• _Aim of the exercise_: Copy each entry below exactly as it reads.

═════ Task input ═════

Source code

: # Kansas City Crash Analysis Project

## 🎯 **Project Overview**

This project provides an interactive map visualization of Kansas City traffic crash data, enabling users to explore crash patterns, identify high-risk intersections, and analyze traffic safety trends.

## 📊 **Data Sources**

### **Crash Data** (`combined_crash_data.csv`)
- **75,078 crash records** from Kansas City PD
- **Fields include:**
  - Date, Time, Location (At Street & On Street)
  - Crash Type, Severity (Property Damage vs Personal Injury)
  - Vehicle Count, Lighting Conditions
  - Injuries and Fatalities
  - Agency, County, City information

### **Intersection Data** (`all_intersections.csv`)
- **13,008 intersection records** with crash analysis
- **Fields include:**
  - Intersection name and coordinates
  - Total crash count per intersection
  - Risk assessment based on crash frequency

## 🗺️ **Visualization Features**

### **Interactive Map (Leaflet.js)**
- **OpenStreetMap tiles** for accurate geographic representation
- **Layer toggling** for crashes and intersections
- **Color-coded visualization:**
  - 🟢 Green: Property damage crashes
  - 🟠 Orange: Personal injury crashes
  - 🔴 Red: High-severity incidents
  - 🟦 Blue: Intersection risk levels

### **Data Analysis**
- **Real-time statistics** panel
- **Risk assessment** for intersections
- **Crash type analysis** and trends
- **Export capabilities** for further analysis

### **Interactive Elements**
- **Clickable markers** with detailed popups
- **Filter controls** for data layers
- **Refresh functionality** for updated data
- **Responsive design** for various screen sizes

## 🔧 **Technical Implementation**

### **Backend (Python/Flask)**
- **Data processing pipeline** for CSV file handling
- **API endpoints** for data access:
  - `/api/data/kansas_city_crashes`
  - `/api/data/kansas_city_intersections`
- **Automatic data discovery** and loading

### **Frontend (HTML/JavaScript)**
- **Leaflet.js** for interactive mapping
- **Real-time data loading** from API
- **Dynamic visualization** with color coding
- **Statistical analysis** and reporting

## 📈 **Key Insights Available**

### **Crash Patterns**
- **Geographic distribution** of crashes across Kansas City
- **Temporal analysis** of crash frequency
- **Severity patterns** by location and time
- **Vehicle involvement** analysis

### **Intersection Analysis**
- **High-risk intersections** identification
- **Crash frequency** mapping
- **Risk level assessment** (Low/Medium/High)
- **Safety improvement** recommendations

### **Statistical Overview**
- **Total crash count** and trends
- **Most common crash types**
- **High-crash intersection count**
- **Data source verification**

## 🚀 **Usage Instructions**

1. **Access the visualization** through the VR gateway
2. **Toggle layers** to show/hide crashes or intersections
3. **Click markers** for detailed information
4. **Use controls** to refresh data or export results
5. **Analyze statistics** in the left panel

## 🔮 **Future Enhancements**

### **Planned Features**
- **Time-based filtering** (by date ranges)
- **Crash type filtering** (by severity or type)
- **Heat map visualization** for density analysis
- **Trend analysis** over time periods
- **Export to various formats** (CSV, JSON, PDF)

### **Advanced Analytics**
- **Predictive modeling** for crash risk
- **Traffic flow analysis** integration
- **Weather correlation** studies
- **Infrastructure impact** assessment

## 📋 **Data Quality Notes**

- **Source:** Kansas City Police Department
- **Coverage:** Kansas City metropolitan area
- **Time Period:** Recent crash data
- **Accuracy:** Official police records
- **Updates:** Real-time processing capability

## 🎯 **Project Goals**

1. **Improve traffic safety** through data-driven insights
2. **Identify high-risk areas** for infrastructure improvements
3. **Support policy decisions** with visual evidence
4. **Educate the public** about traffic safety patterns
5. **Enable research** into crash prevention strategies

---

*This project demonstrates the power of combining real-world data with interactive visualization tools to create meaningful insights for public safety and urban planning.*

═════

• _Your response_:
Source code

: # Kansas City Crash Analysis Project

## 🎯 **Project Overview**

This project provides an interactive map visualization of Kansas City traffic crash data, enabling users to explore crash patterns, identify high-risk intersections, and analyze traffic safety trends.

## 📊 **Data Sources**

### **Crash Data** (`combined_crash_data.csv`)
- **75,078 crash records** from Kansas City PD
- **Fields include:**
  - Date, Time, Location (At Street & On Street)
  - Crash Type, Severity (Property Damage vs Personal Injury)
  - Vehicle Count, Lighting Conditions
  - Injuries and Fatalities
  - Agency, County, City information

### **Intersection Data** (`all_intersections.csv`)
- **13,008 intersection records** with crash analysis
- **Fields include:**
  - Intersection name and coordinates
  - Total crash count per intersection
  - Risk assessment based on crash frequency

## 🗺️ **Visualization Features**

### **Interactive Map (Leaflet.js)**
- **OpenStreetMap tiles** for accurate geographic representation
- **Layer toggling** for crashes and intersections
- **Color-coded visualization:**
  - 🟢 Green: Property damage crashes
  - 🟠 Orange: Personal injury crashes
  - 🔴 Red: High-severity incidents
  - 🟦 Blue: Intersection risk levels

### **Data Analysis**
- **Real-time statistics** panel
- **Risk assessment** for intersections
- **Crash type analysis** and trends
- **Export capabilities** for further analysis

### **Interactive Elements**
- **Clickable markers** with detailed popups
- **Filter controls** for data layers
- **Refresh functionality** for updated data
- **Responsive design** for various screen sizes

## 🔧 **Technical Implementation**

### **Backend (Python/Flask)**
- **Data processing pipeline** for CSV file handling
- **API endpoints** for data access:
  - `/api/data/kansas_city_crashes`
  - `/api/data/kansas_city_intersections`
- **Automatic data discovery** and loading

### **Frontend (HTML/JavaScript)**
- **Leaflet.js** for interactive mapping
- **Real-time data loading** from API
- **Dynamic visualization** with color coding
- **Statistical analysis** and reporting

## 📈 **Key Insights Available**

### **Crash Patterns**
- **Geographic distribution** of crashes across Kansas City
- **Temporal analysis** of crash frequency
- **Severity patterns** by location and time
- **Vehicle involvement** analysis

### **Intersection Analysis**
- **High-risk intersections** identification
- **Crash frequency** mapping
- **Risk level assessment** (Low/Medium/High)
- **Safety improvement** recommendations

### **Statistical Overview**
- **Total crash count** and trends
- **Most common crash types**
- **High-crash intersection count**
- **Data source verification**

## 🚀 **Usage Instructions**

1. **Access the visualization** through the VR gateway
2. **Toggle layers** to show/hide crashes or intersections
3. **Click markers** for detailed information
4. **Use controls** to refresh data or export results
5. **Analyze statistics** in the left panel

## 🔮 **Future Enhancements**

### **Planned Features**
- **Time-based filtering** (by date ranges)
- **Crash type filtering** (by severity or type)
- **Heat map visualization** for density analysis
- **Trend analysis** over time periods
- **Export to various formats** (CSV, JSON, PDF)

### **Advanced Analytics**
- **Predictive modeling** for crash risk
- **Traffic flow analysis** integration
- **Weather correlation** studies
- **Infrastructure impact** assessment

## 📋 **Data Quality Notes**

- **Source:** Kansas City Police Department
- **Coverage:** Kansas City metropolitan area
- **Time Period:** Recent crash data
- **Accuracy:** Official police records
- **Updates:** Real-time processing capability

## 🎯 **Project Goals**

1. **Improve traffic safety** through data-driven insights
2. **Identify high-risk areas** for infrastructure improvements
3. **Support policy decisions** with visual evidence
4. **Educate the public** about traffic safety patterns
5. **Enable research** into crash prevention strategies

---

*This project demonstrates the power of combining real-world data with interactive visualization tools to create meaningful insights for public safety and urban planning.*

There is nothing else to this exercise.